The Bhote Koshi river originates in Tibet and slices through the mighty Himalayas, creating gorges as it flows into Nepal in a succession of World Class rapids. Long considered one of the best rivers in the world for whitewater rafting, the Bhote Koshi attracts thrill-seekers from all corners of the Earth. A surge in tourism since the end of a 10-year civil war in 2006 has made rafting a lucrative industry and an important contributor to tourism in the poor east Asian country. Unfortunately, many sections of Nepal’s best rivers could affected as the central government plans a large expansion in hydro power in the face of power shortages that can last up to sixteen hours a day.

Experts in the field of hydro-electric power generation say Nepal’s mountain rivers could be generating 83,000 megawatts of power, which doesn’t seem like much until one considers that the nation currently generates less than 700 megawatts. This major shortage in power has virtually crippled industry and dissuaded foreign investment, highlighted by the fact that vital infrastructure development ground to a halt following the Maoist insurgency that began in 1996.

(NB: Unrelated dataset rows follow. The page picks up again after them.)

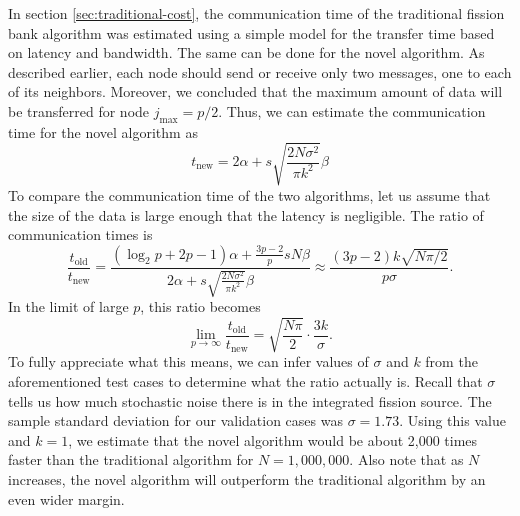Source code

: In section \ref{sec:traditional-cost}, the communication time of the
traditional fission bank algorithm was estimated using a simple model
for the transfer time based on latency and bandwidth. The same can be
done for the novel algorithm. As described earlier, each node should
send or receive only two messages, one to each of its
neighbors. Moreover, we concluded that the maximum amount of data will
be transferred for node $j_{\text{max}} = p/2$. Thus, we can estimate
the communication time for the novel algorithm as
\begin{equation}
  t_{\text{new}} = 2\alpha + s\sqrt{\frac{2N\sigma^2}{\pi k^2}} \beta
\end{equation}
To compare the communication time of the two algorithms, let us assume
that the size of the data is large enough that the latency is
negligible. The ratio of communication times is
\begin{equation}
  \frac{t_{\text{old}}}{t_{\text{new}}} = \frac{\left ( \log_2 p + 2p
    - 1 \right ) \alpha + \frac{3p-2}{p} sN\beta}{2\alpha +
    s\sqrt{\frac{2N\sigma^2}{\pi k^2}} \beta} \approx \frac{ \left (
    3p - 2 \right ) k \sqrt{N\pi/2}}{ p\sigma }.
\end{equation}
In the limit of large $p$, this ratio becomes
\begin{equation}
  \lim_{p\rightarrow\infty} \frac{t_{\text{old}}}{t_{\text{new}}} =
  \sqrt{\frac{N\pi}{2}} \cdot \frac{3k}{\sigma}.
\end{equation}
To fully appreciate what this means, we can infer values of $\sigma$
and $k$ from the aforementioned test cases to determine what the ratio
actually is. Recall that $\sigma$ tells us how much stochastic noise
there is in the integrated fission source. The sample standard
deviation for our validation cases was $\sigma = 1.73$. Using this
value and $k = 1$, we estimate that the novel algorithm would be about
2,000 times faster than the traditional algorithm for $N =
1,000,000$. Also note that as $N$ increases, the novel algorithm will
outperform the traditional algorithm by an even wider margin.

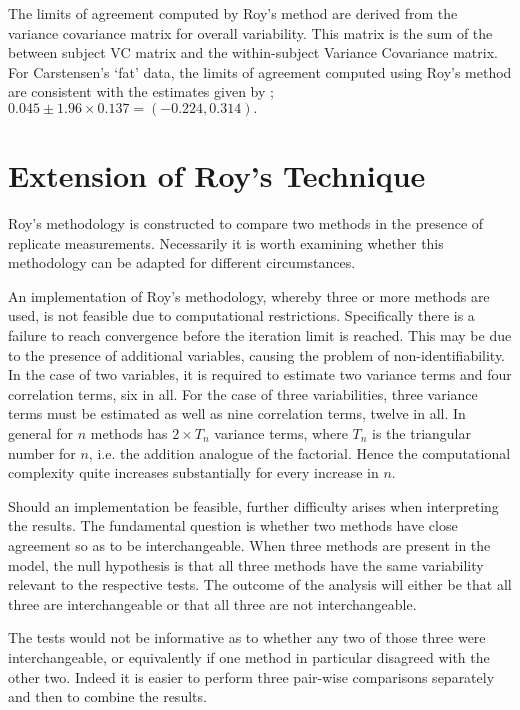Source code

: \documentclass[12pt, a4paper]{report}
\theoremstyle{plain}
\theoremstyle{definition}
\theoremstyle{remark}
\begin{document}
The limits of agreement computed by Roy's method are derived from the variance covariance matrix for overall variability.
This matrix is the sum of the between subject VC matrix and the within-subject Variance Covariance matrix.
For Carstensen's `fat' data, the limits of agreement computed using Roy's
method are consistent with the estimates given by \citet{BXC2008}; $0.045  \pm 1.96 \times  0.137 = (-0.224,  0.314).$








\section{Extension of Roy's Technique}
Roy's methodology is constructed to compare two methods in the presence of replicate measurements. Necessarily it is worth examining whether this methodology can be adapted for different circumstances.

An implementation of Roy's methodology, whereby three or more methods are used, is not feasible due to computational restrictions. Specifically there is a failure to reach convergence before the iteration limit is reached. This may be due to the presence of additional variables, causing the problem of non-identifiability. In the case of two variables, it is required to estimate two variance terms and four correlation terms, six in all. For the case of three variabilities, three variance terms must be estimated as well as nine correlation terms, twelve in all. In general for $n$ methods has $2 \times T_{n}$ variance terms, where $T_n$ is the triangular number for $n$, i.e. the addition analogue of the factorial. Hence the computational complexity quite increases substantially for every increase in $n$.

Should an implementation be feasible, further difficulty arises when interpreting the results. The fundamental question is whether two methods have close agreement so as to be interchangeable. When three methods are present in the model, the null hypothesis is that all three methods have the same variability relevant to the respective tests. The outcome of the analysis will either be that all three are interchangeable or that all three are not interchangeable.

The tests would not be informative as to whether any two of those three were interchangeable, or equivalently if one method in particular disagreed with the other two. Indeed it is easier to perform three pair-wise comparisons separately and then to combine the results.
\end{document}
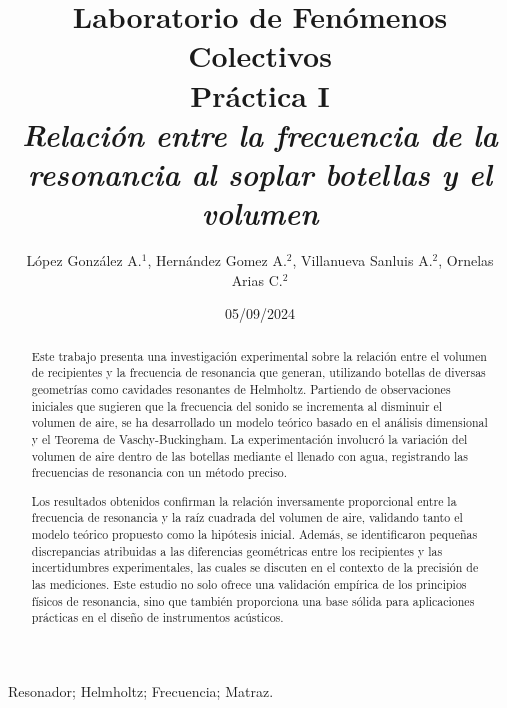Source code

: \documentclass[article,12pt]{elsarticle}
\date{05/09/2024}
\begin{document}
    \begin{frontmatter}
    \title{\textbf{Laboratorio de Fenómenos Colectivos} \\  Práctica  I\\ 
        \textit{Relación entre la frecuencia de la resonancia al soplar botellas y el volumen}}
    \author{López González A.$^1$, Hernández Gomez A.$^2$, Villanueva Sanluis A.$^2$, Ornelas Arias C.$^2$}
    \address{$^1$ Facultad de Ciencias, Universidad Nacional Autónoma de México, Apartado Postal 70-399, M\'exico CDMX, 04510, México.}


    \begin{abstract}
    Este trabajo presenta una investigación experimental sobre la relación entre el volumen de recipientes y la frecuencia de resonancia que generan, utilizando botellas de diversas geometrías como cavidades resonantes de Helmholtz. Partiendo de observaciones iniciales que sugieren que la frecuencia del sonido se incrementa al disminuir el volumen de aire, se ha desarrollado un modelo teórico basado en el análisis dimensional y el Teorema de Vaschy-Buckingham. La experimentación involucró la variación del volumen de aire dentro de las botellas mediante el llenado con agua, registrando las frecuencias de resonancia con un método preciso.

Los resultados obtenidos confirman la relación inversamente proporcional entre la frecuencia de resonancia y la raíz cuadrada del volumen de aire, validando tanto el modelo teórico propuesto como la hipótesis inicial. Además, se identificaron pequeñas discrepancias atribuidas a las diferencias geométricas entre los recipientes y las incertidumbres experimentales, las cuales se discuten en el contexto de la precisión de las mediciones. Este estudio no solo ofrece una validación empírica de los principios físicos de resonancia, sino que también proporciona una base sólida para aplicaciones prácticas en el diseño de instrumentos acústicos.
    \end{abstract}

    \begin{keyword}
     Resonador; Helmholtz; Frecuencia; Matraz.
    \end{keyword}
\end{frontmatter}
\end{document}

Currently, Nepal has 23 hydro-power plants and 36 have been approved for construction or are already being built. One large plant currently under construction on the Bhote Koshi river will ultimately choke the fast flow of water for rafters. Many of the World’s best rafters and kayakers have expressed horror at the threat to their sport.

5 major resorts and 21 rafting companies are now operating along the banks of the Bhote Koshi and more than 100,000 tourists a year raft the river and hundreds of jobs are provided by these companies and resorts. Business leaders have asked the government consider the rafting industry when planning locations for hydro-power projects, but the hydroelectric industry insists power generation should take priority over tourism. The company behind the Bhote Koshi project claims it would lose nearly half of its capacity and all its profits if they were to construct the dams further away from rafting hotspots.

Whitewater rafting was initiated in Nepal in the mid 70s and was quickly embraced by tourism businesses who now offer vacation packages for up to 12 days in length. A large Indian developer is building a 900 megawatt hydro plant which many believe will severely curtail rafting on the Karnali, reducing its appeal to foreign tourists who may go elsewhere in search of rafting vacations.

How important is rafting to the economy in Nepal? Tourism contributes more than $1 billion to the economy and rafting attracts more than 20 percent of foreign tourists, counted at nearly 720,000 in 2011.